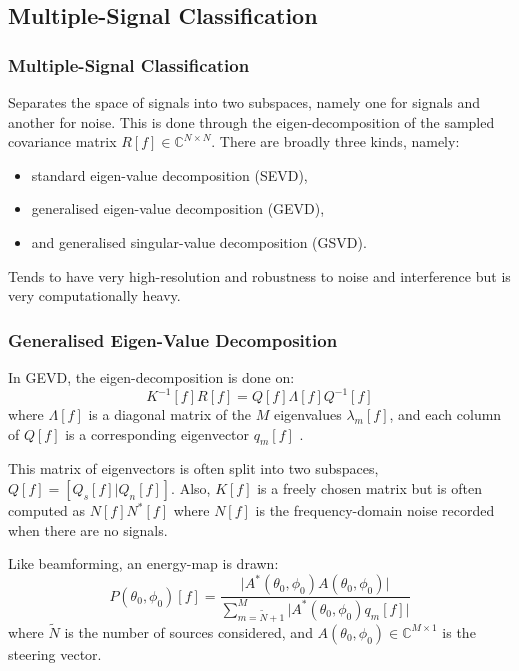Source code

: \documentclass{beamer}
\begin{document}
\begin{frame}
\begin{columns}
\end{columns}

\end{frame}

\subsection{Multiple-Signal Classification}

\begin{frame}
\frametitle{Multiple-Signal Classification}

Separates the space of signals into two subspaces, namely one for signals and another for noise. This is done through the eigen-decomposition of the sampled covariance matrix $R[f]\in \mathbb{C}^{N\times N}$. There are broadly three kinds, namely:
\begin{itemize}
	\item standard eigen-value decomposition (SEVD),
	\item generalised eigen-value decomposition (GEVD),
	\item and generalised singular-value decomposition (GSVD).
\end{itemize}

Tends to have very high-resolution and robustness to noise and interference but is very computationally heavy.

\end{frame}

\begin{frame}
\frametitle{Generalised Eigen-Value Decomposition}

In GEVD, the eigen-decomposition is done on:
\begin{equation}
K^{-1}[f] R[f] = Q[f] \Lambda[f] Q^{-1}[f]
\end{equation}
\tiny{where $\Lambda[f]$ is a diagonal matrix of the $M$ eigenvalues $\lambda_m[f]$, and each column of $Q[f]$ is a corresponding eigenvector $q_m[f]$ \cite{nakamura_real-time_2012}.}\\\small

This matrix of eigenvectors is often split into two subspaces, $Q[f] = [Q_s[f]|Q_n[f]]$. Also, $K[f]$ is a freely chosen matrix but is often computed as $N[f]N^*[f]$ where $N[f]$ is the frequency-domain noise recorded when there are no signals.

Like beamforming, an energy-map is drawn:
\begin{equation}
P(\theta_0, \phi_0)[f] = \frac{\lvert A^*(\theta_0, \phi_0) A(\theta_0, \phi_0) \rvert}
	{\sum_{m=\tilde{N}+1}^M \lvert A^*(\theta_0, \phi_0) q_m[f] \rvert}
\end{equation}
\tiny{where $\tilde{N}$ is the number of sources considered, and $A(\theta_0, \phi_0)\in \mathbb{C}^{M\times 1}$ is the steering vector.}\\\small

\end{frame}
\end{document}
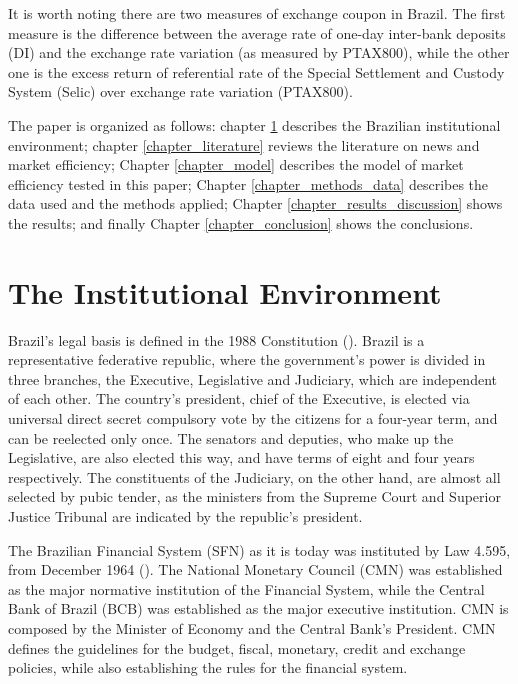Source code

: \documentclass[cic,tc, english]{iiufrgs}
\begin{document}
    It is worth noting there are two measures of exchange coupon in Brazil. The first measure is the difference between the average rate of one-day inter-bank deposits (DI) and the exchange rate variation (as measured by PTAX800), while the other one is the excess return of referential rate of the Special Settlement and Custody System (Selic) over exchange rate variation (PTAX800). 
  
    The paper is organized as follows: chapter \ref{chapter_institutional} describes the Brazilian institutional environment; chapter \ref{chapter_literature} reviews the literature on news and market efficiency; Chapter \ref{chapter_model} describes the model of market efficiency tested in this paper; Chapter \ref{chapter_methods_data} describes the data used and the methods applied; Chapter \ref{chapter_results_discussion} shows the results; and finally Chapter \ref{chapter_conclusion} shows the conclusions.

\chapter{The Institutional Environment} \label{chapter_institutional}

    Brazil's legal basis is defined in the 1988 Constitution (\citet{constituicao}). Brazil is a representative federative republic, where the government's power is divided in three branches, the Executive, Legislative and Judiciary, which are independent of each other. The country's president, chief of the Executive, is elected via universal direct secret compulsory vote by the citizens for a four-year term, and can be reelected only once. The senators and deputies, who make up the Legislative, are also elected this way, and have terms of eight and four years respectively. The constituents of the Judiciary, on the other hand, are almost all selected by pubic tender, as the ministers from the Supreme Court and Superior Justice Tribunal are indicated by the republic's president.

    The Brazilian Financial System (SFN) as it is today was instituted by Law 4.595, from December 1964 (\citet{lei4595}). The National Monetary Council (CMN) was established as the major normative institution of the Financial System, while the Central Bank of Brazil (BCB) was established as the major executive institution. CMN is composed by the Minister of Economy and the Central Bank's President. CMN defines the guidelines for the budget, fiscal, monetary, credit and exchange policies, while also establishing the rules for the financial system.
\end{document}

-=-=-

Exercise requirements:
After locating the line holding "singular-value decomposition (GSVD)." above, output exactly that line and every line after it through the line holding "is a diagonal". Include nothing else.

Result below:
	\item and generalised singular-value decomposition (GSVD).
\end{itemize}

Tends to have very high-resolution and robustness to noise and interference but is very computationally heavy.

\end{frame}

\begin{frame}
\frametitle{Generalised Eigen-Value Decomposition}

In GEVD, the eigen-decomposition is done on:
\begin{equation}
K^{-1}[f] R[f] = Q[f] \Lambda[f] Q^{-1}[f]
\end{equation}
\tiny{where $\Lambda[f]$ is a diagonal matrix of the $M$ eigenvalues $\lambda_m[f]$, and each column of $Q[f]$ is a corresponding eigenvector $q_m[f]$ \cite{nakamura_real-time_2012}.}\\\small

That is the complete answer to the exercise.